§ ASSIGNMENT: Show all lines of the listing that contain the word "hyperplains".
***
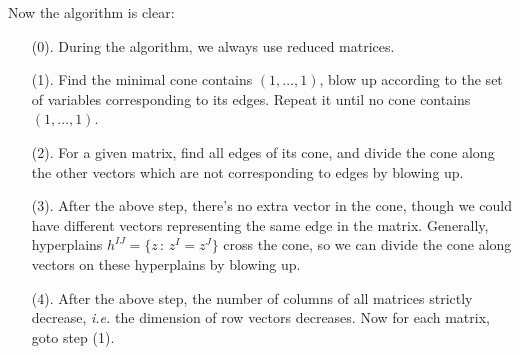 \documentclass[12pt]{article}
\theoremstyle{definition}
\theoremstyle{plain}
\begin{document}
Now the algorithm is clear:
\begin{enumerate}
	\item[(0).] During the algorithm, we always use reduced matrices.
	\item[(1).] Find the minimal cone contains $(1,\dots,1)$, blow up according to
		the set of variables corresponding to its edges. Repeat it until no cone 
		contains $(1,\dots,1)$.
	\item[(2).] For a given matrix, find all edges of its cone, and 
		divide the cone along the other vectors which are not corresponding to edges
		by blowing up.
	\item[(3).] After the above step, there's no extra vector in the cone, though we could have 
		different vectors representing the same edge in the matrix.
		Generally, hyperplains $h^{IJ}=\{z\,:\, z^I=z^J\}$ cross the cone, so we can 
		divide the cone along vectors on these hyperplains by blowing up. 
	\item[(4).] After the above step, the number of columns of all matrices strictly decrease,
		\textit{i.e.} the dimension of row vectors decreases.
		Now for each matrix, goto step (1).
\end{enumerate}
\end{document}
***
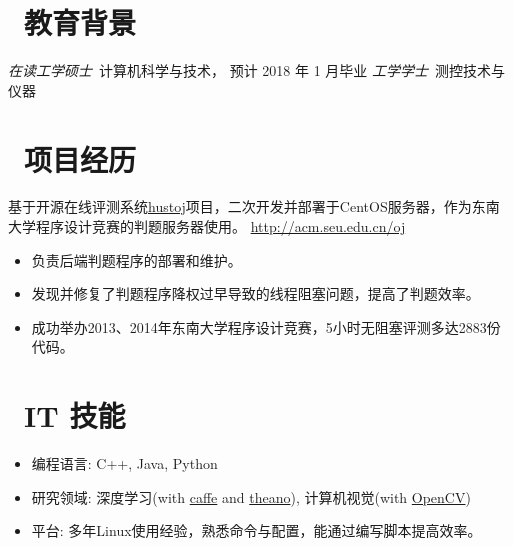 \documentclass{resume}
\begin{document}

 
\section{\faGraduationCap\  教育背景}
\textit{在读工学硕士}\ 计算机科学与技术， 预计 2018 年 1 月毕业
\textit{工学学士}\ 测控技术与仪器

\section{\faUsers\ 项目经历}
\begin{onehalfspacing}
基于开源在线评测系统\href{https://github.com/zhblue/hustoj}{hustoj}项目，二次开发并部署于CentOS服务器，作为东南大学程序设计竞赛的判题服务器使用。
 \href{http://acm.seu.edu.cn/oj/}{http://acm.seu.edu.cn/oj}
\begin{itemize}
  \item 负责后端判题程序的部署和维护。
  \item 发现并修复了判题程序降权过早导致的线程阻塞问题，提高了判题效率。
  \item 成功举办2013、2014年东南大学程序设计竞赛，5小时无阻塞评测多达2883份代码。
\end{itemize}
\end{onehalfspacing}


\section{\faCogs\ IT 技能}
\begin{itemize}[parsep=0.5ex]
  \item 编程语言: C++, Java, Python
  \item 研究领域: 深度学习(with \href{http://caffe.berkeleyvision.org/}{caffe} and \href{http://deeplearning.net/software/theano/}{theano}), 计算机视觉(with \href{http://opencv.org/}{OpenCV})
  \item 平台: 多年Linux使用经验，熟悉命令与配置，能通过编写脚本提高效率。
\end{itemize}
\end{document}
***
§ EXERCISE RESPONSE:
		Generally, hyperplains $h^{IJ}=\{z\,:\, z^I=z^J\}$ cross the cone, so we can 
		divide the cone along vectors on these hyperplains by blowing up. 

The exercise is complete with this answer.